Then, in a bit that actually had me and Muchoney gasping in surprise, the Martian turns around and disintegrates a group of Santo’s young students. I have to admit, its not everyday you see some six to ten year-old years get whacked in a cheesy sci-fi movie starring a wrestler. Even so, rather then fleeing in terror all the other kids continue to just stand around and watch the fight. (!!) Now, personally I would have disintegrated the beefy dude currently kicking my ass, rather than some bystanding children. Of course, I’m not a member of an advanced shirtless race, either, so what do I know?
Eventually, the Martian manages to get the mighty Man in the Silver Mask trapped in a headlock. Then – hurray! – Santo breaks free and tosses his opponent to the ground. The Marauding Martian tries the headlock thing again, with much the same result. Seeing that orthodox moves aren’t working, the Iniquitous Invader cheats and kicks Santo in the midriff. Then he punches him in the head. Of course, this is wrestling Mexican-style, so maybe such ploys aren’t against the rules.

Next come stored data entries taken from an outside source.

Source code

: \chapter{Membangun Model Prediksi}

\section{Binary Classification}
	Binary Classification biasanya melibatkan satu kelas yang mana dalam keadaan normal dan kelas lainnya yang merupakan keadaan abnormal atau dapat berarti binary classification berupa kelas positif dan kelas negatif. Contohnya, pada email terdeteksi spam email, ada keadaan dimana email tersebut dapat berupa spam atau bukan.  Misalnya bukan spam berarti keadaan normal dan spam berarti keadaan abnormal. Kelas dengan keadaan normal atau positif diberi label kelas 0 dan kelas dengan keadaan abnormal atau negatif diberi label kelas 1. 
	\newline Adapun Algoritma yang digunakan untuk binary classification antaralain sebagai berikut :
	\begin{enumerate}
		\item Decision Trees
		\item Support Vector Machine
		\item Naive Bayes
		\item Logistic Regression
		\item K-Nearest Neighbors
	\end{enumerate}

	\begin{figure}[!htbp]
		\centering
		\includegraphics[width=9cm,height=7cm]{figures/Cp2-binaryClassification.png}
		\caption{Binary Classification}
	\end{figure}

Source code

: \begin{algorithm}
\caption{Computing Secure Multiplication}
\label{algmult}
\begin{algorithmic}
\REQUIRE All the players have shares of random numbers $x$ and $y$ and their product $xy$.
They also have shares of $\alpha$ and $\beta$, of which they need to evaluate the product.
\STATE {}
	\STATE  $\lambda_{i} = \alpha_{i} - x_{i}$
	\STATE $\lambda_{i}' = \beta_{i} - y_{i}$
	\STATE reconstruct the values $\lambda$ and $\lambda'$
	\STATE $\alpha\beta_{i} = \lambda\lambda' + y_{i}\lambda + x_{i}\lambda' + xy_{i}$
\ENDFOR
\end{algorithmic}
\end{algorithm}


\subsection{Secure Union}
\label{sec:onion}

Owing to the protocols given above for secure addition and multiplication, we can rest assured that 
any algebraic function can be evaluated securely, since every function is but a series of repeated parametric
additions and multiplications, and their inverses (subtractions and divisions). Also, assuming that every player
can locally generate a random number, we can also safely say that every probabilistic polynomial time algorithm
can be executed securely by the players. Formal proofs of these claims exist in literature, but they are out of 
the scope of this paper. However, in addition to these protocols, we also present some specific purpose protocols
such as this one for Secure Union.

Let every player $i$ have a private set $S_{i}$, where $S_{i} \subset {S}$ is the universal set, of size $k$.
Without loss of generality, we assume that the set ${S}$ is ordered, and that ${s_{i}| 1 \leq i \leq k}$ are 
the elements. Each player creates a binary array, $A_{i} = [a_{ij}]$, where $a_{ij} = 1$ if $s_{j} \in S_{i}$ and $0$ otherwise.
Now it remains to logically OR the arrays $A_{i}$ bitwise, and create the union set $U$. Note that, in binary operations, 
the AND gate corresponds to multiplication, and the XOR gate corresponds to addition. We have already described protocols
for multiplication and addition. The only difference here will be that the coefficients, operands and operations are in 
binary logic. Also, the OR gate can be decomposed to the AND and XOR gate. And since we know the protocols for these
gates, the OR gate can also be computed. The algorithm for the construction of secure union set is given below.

Hmm, guess not, because Santo just kneed him in the head, and we all know El Santo wouldn’t engage in unfair tactics. In fact – ouch! – Santo just kneed the guy in the groin. I don’t care if you’re a Martian or not, that’s gotta hurt. Eventually Santo just starts throttling his opponent. Then the alien punches Santo in the gut. And so on. The worst moment is when the Martian clamps Santo’s head between his thighs and gives the noggin, the back of which is jammed up against his crotch, a good squeezing. Dude, that’s just wrong.
After about five minutes of this, the Martian finally decides to (duh) turn his Astral Eye on his attacker. Luckily, though, Santo has him in an arm lock. With his target behind him, the Martian can’t obtain the proper angle necessary to disintegrate him. Defeated, the Cowardly Cosmonaut twists the activation knob down on his belt – anyway, that’s what I hope he’s doing – and teleports away. Santo finally sends the children off and pauses to survey the now ghostly soccer stadium. I guess the idea is that the Martian disintegrated literally thousands of people. Since only Santo’s intercession saved even a handful of witnesses, I wonder how this would have functioned as a ‘display’ of the aliens’ powers. Wouldn’t you want a few survivors left to babble to the press?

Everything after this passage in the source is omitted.